Les soins psychiatriques dispensés aux patients répondent à leurs besoins. L’accès aux activités thérapeutiques, parfois formalisé par des documents explicatifs spécifiques mais pouvant manquer d’homogénéité entre les différentes unités, est possible pour tous les patients. Toutes les unités bénéficient de la présence d’un médecin généraliste et l’exercice des soins somatiques est assuré. La préparation des projets de sortie, en équipe pluriprofessionnelle, est effectuée précocement dans le cadre du projet de soin. Cependant, la prise en charge particulière des patients-détenus porte atteinte à leurs droits fondamentaux. Celle des personnes âgées, des patients autistes et des mineurs, à l’exception des situations d’hospitalisation dans des unités pour adultes de ces derniers, bénéficient d’unités et d’équipes spécifiques pour des accompagnements pertinents.

Les professionnels de l’établissement sont engagés dans une politique institutionnalisée de moindre recours à l’isolement et à la contention. L’aménagement des chambres d’isolement, qui ne respecte pas la dignité des patients, va bénéficier d’une rénovation et d’une installation d’espaces d’apaisement. En revanche, les pratiques d’isolement et de contention dans les unités présentent une mise en œuvre très insuffisante des dispositions de l’article L 3222-5-1 du code de la santé publique qui les encadrent.

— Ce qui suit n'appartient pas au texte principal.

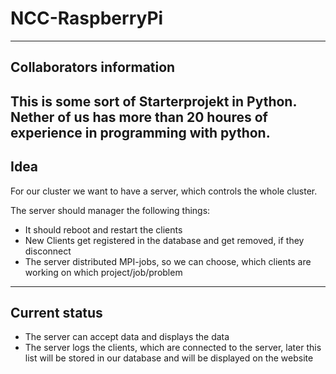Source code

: # NCC-RaspberryPi
-------------------
##  Collaborators information
This is some sort of Starterprojekt in Python.
Nether of us has more than 20 houres of experience in programming with python.
-------------------
## Idea
For our cluster we want to have a server, which controls the whole cluster.

The server should manager the following things:
* It should reboot and restart the clients
* New Clients get registered in the database and get removed, if they disconnect
* The server distributed MPI-jobs, so we can choose, which clients are working on which project/job/problem

-------------------

## Current status
* The server can accept data and displays the data
* The server logs the clients, which are connected to the server, later this list will be stored in our database and will be displayed on the website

S’agissant du contrôle des droits des patients, leurs mesures de soins sans consentement comme d’isolement et de contention sont contrôlées par le juge des libertés et de la détention, le registre de la loi est rigoureusement renseigné et la commission des usagers est particulièrement impliquée.

La direction, la communauté médicale et le personnel soignant ont accueilli les recommandations du CGLPL avec dynamisme lors de la réunion de restitution et fait preuve d’un investissement d’une qualité à souligner, dans leur réponse contradictoire.